The other vampire reached toward Julian, plucked the
smoldering cigarette from his lips.
“How does it work, do you think?” He held the
cigarette up. Julian stared at the waning spark on the end of it, then
at the vampire’s big, long fingers. They tilted the cigarette back
to Julian. “Take it.”
Julian had it back between his lips before he realized
the order had been spoken as compulsion, so practiced and delicate, Julian
had barely felt the manipulation.
The other vampire shifted a little, seeming to come
closer, though in truth he'd barely moved at all.
“Have you thought about it at all? Why a vampire
must feed, and how you've been able to go so many years without?”
“How do you know me?”
“I make it my business to know. Answer.”
Julian opened his mouth, then closed it. He’d
expected the compulsion again, but there was none this time. The vampire
had merely spoken, in his deep voice with its odd, undefinable accent.
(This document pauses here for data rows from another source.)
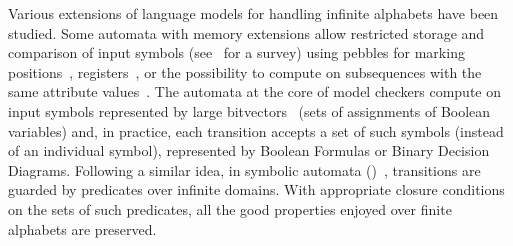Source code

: Various extensions of language models for handling infinite alphabets have been studied.
Some automata with memory extensions
allow restricted storage and comparison of input symbols
(see~\cite{Segoufin06csl} for a survey)
using pebbles for marking positions~\cite{NevenSchwentickVianu04FSMinfinite},
registers~\cite{KaminskiFrancez94},
or %
the possibility to compute on subsequences
with the same attribute values~\cite{Bojanczyk11FO2}. %
%
%
The automata at the core of model checkers
compute on input symbols represented by large bitvectors~\cite{Vardi07ciaa} %
(sets of assignments of Boolean variables) %
and, in practice,  %
each transition accepts a set of such symbols (instead of an individual symbol),
represented by Boolean Formulas or Binary Decision Diagrams.
%
Following a similar idea, %
in symbolic automata (\SA)~\cite{dAntoniVeanes17CAV,dAntoni21CACM},
transitions are guarded by predicates over infinite  domains.
With appropriate closure conditions on the sets of such predicates, %
all the good properties enjoyed over finite alphabets are preserved.


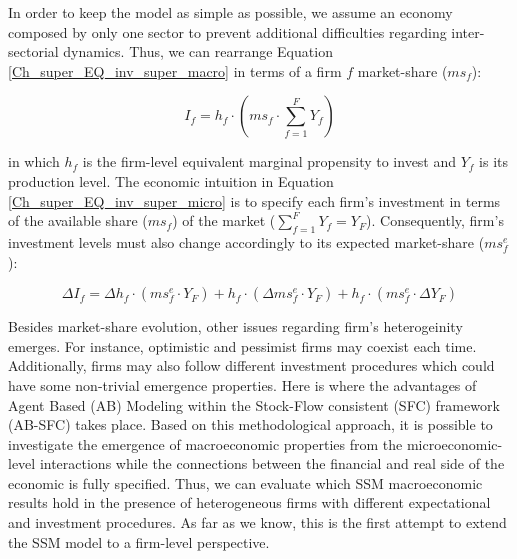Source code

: \documentclass{SelfArx}
\begin{document}
In order to keep the model as simple as possible, we assume an economy composed by only one sector to prevent additional difficulties regarding inter-sectorial dynamics.
Thus, we can rearrange Equation \ref{Ch_super_EQ_inv_super_macro} in terms of a firm \(f\) market-share (\(ms_{f}\)):
\begin{latex}
\begin{equation}
\label{Ch_super_EQ_inv_super_micro}
I_{f} = h_{f}\cdot \left(ms_{f}\cdot\sum_{f=1}^{F}Y_{f}\right)
\end{equation}
\end{latex}
in which \(h_{f}\) is the firm-level equivalent marginal propensity to invest and \(Y_{f}\) is its production level.
The economic intuition in Equation \ref{Ch_super_EQ_inv_super_micro} is to specify each firm's investment in terms of the available share (\(ms_{f}\)) of the market (\(\sum_{f=1}^{F}Y_{f} = Y_{F}\)).
Consequently, firm's investment levels must also change accordingly to its expected market-share (\(ms^{e}_{f}\)):
\begin{latex}
\begin{equation}
\Delta I_{f} = \Delta h_{f}\cdot(ms^{e}_{f}\cdot Y_{F}) + h_{f}\cdot(\Delta ms^{e}_{f}\cdot Y_{F}) + h_{f}\cdot (ms^{e}_{f}\cdot \Delta Y_{F})
\end{equation}
\end{latex}

Besides market-share evolution, other issues regarding firm's heterogeinity emerges.
For instance, optimistic and pessimist firms may coexist each time.
Additionally, firms may also follow different investment procedures which could have some non-trivial emergence properties.
Here is where the advantages of Agent Based (AB) Modeling within the Stock-Flow consistent (SFC) framework (AB-SFC) takes place.
Based on this methodological approach, it is possible to investigate the emergence of macroeconomic properties from the microeconomic-level interactions while the connections between the financial and real side of the economic is fully specified.
Thus, we can evaluate which SSM macroeconomic results hold in the presence of heterogeneous firms with different expectational and investment procedures.
As far as we know, this is the first attempt to extend the SSM model to a firm-level perspective.
\end{document}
So Julian took a moment to think.
“The blood is alive. It’s the only thing within
us that is. When it dies, it must be replenished.” He paused
to take a long drag on the cigarette, feeling the nicotine and herb-smoke
rush through him—throat, lungs, blood—tingling to the tips of his fingers.
“The nicotine, the smoke, the herbs, whatever they are—the stimulation keeps
the blood alive, I think.”
The other vampire smiled again. “Ironic, isn’t
it, that something that would kill a living human sustains the undead.”
“Fitting, though.” Julian couldn’t restrain his
sarcasm. This stranger tried his patience. “Somehow I think there’s
more to it than that.”
This time the other vampire did step forward, a long,
powerful step. The movement brought his face partly out of shadow,
showing the bridge of a long, slightly misshapen nose and the piercing gray
of eyes so old even Julian couldn’t comprehend it.
“Yes, there’s more to it. More than you can possibly
understand.” He fell silent, his stillness like that of stone.
“I watch you. Always.”
And he disappeared.
Julian stared at the place where he'd been and sucked
the last bit of life out of his cigarette.
“Great,” he muttered. “That’s just what I need.”